Darren’s Daily Dose of Weird News – June 25, 2010

Boston parks officials are hoping the public can overcome the gross-out factor and get used to the thought of having a bite to eat in a former public restroom. The Boston Herald reported that the city’s Parks and Recreation Commission was scheduled to go before state lawmakers on Tuesday to ask permission to lease two former public bathrooms on city land for possible use as eateries.  The “Pink Palace,” a 660-square-foot mausoleum-like structure on the Common, and the granite, 670-square-foot “Duck House” in the Back Bay Fens have not been used as bathrooms in decades.  They both need extensive renovations, but some city officials think they are prime spots for privately run, limited-service restaurants.  ***MARLAR: An if you get ill from the thought of eating inside a public restroom, well – you know where the toilets are.

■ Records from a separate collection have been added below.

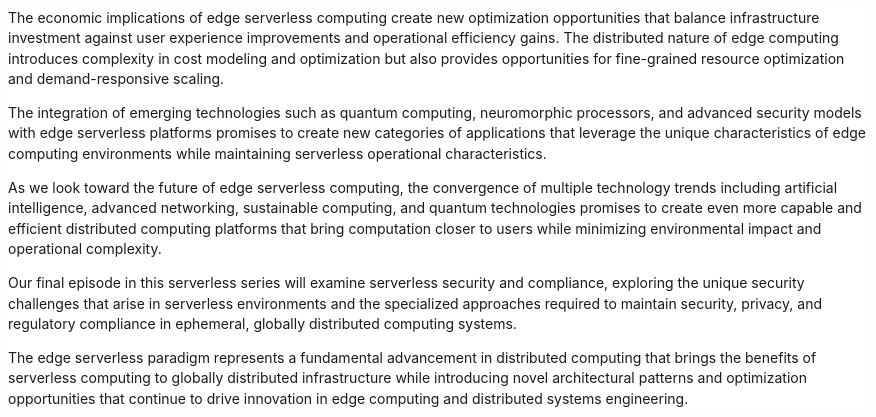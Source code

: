 The economic implications of edge serverless computing create new optimization opportunities that balance infrastructure investment against user experience improvements and operational efficiency gains. The distributed nature of edge computing introduces complexity in cost modeling and optimization but also provides opportunities for fine-grained resource optimization and demand-responsive scaling.

The integration of emerging technologies such as quantum computing, neuromorphic processors, and advanced security models with edge serverless platforms promises to create new categories of applications that leverage the unique characteristics of edge computing environments while maintaining serverless operational characteristics.

As we look toward the future of edge serverless computing, the convergence of multiple technology trends including artificial intelligence, advanced networking, sustainable computing, and quantum technologies promises to create even more capable and efficient distributed computing platforms that bring computation closer to users while minimizing environmental impact and operational complexity.

Our final episode in this serverless series will examine serverless security and compliance, exploring the unique security challenges that arise in serverless environments and the specialized approaches required to maintain security, privacy, and regulatory compliance in ephemeral, globally distributed computing systems.

The edge serverless paradigm represents a fundamental advancement in distributed computing that brings the benefits of serverless computing to globally distributed infrastructure while introducing novel architectural patterns and optimization opportunities that continue to drive innovation in edge computing and distributed systems engineering.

Short people have a 50 percent higher risk of having a height problem or dying from one than tall people, a new study says, though weight, blood pressure and smoking habits remain more important factors.  ***MARLAR: Oh, wait a minute… I mistyped that.  Short people have a 50 percent higher risk of having a HEART problem…

When Gaius Caesar was a boy, Roman soldiers affectionately nicknamed him “little boots” for the boy-sized military footwear he sported. Cute little fella. Unfortunately Gaius grew up and became emperor, incongruously retaining his boyhood diminutive. “Little boots” in Latin is “Caligula.” As you may know, he was a bloodthirsty, sadistic fiend.  ***MARLAR: If only those soldiers had doted more on his boots, perhaps he might have matured with nothing more sinister than a mild foot fetish.

Like the Terminator, KiRo is a Teutonic robot out to destroy mankind — not with weaponry but with foosball skill. Scanning the table 50 times a second with a huge electric eye, this baby outwits puny humans with artificial intelligence and precision machinery. Although KiRo beats 85 percent of casual players, University of Freiburg roboticist Bernhard Nebel admits it “has no chance against league players — yet.” ***MARLAR: Today it’s foosball, tomorrow the world.

Police in Agapia, Romania, were surprised to get a complaint from a monk that someone had broken into his cave and stolen $5600 worth of computer, TV and mobile phone equipment. The monk explained that even though he lives as a recluse, he likes to keep pace with society.  ***MARLAR: I can’t get a decent cell signal in my car, and this guy got internet access, cable TV, and a cell signal in his CAVE.  That right there proves the guy was tight with the Almighty.

Iran hopes two dolls dressed in traditional Iranian clothing will outsell Barbie. It’s all part of the big plan to offset the influence of Western culture. ***MARLAR: Yet they are following the Western custom of selling all accessories separately.

A proposed Florida law would require that restaurants always have an adequate supply of toilet paper on hand. ***MARLAR: Doesn’t “adequate amount of toilet paper” change depending on what kind of food you serve?

How’s this for a perk from work: A French supermarket is offering its employees a bonus of 2.4 acres of land. The catch? The plot of land is on the moon. Each of the company’s 20,000 employees receive the land that comes with title deed, the lunar coordinates and instructions on how to find it with a telescope.  ***MARLAR: That’s not right – a store mooning its employees like that.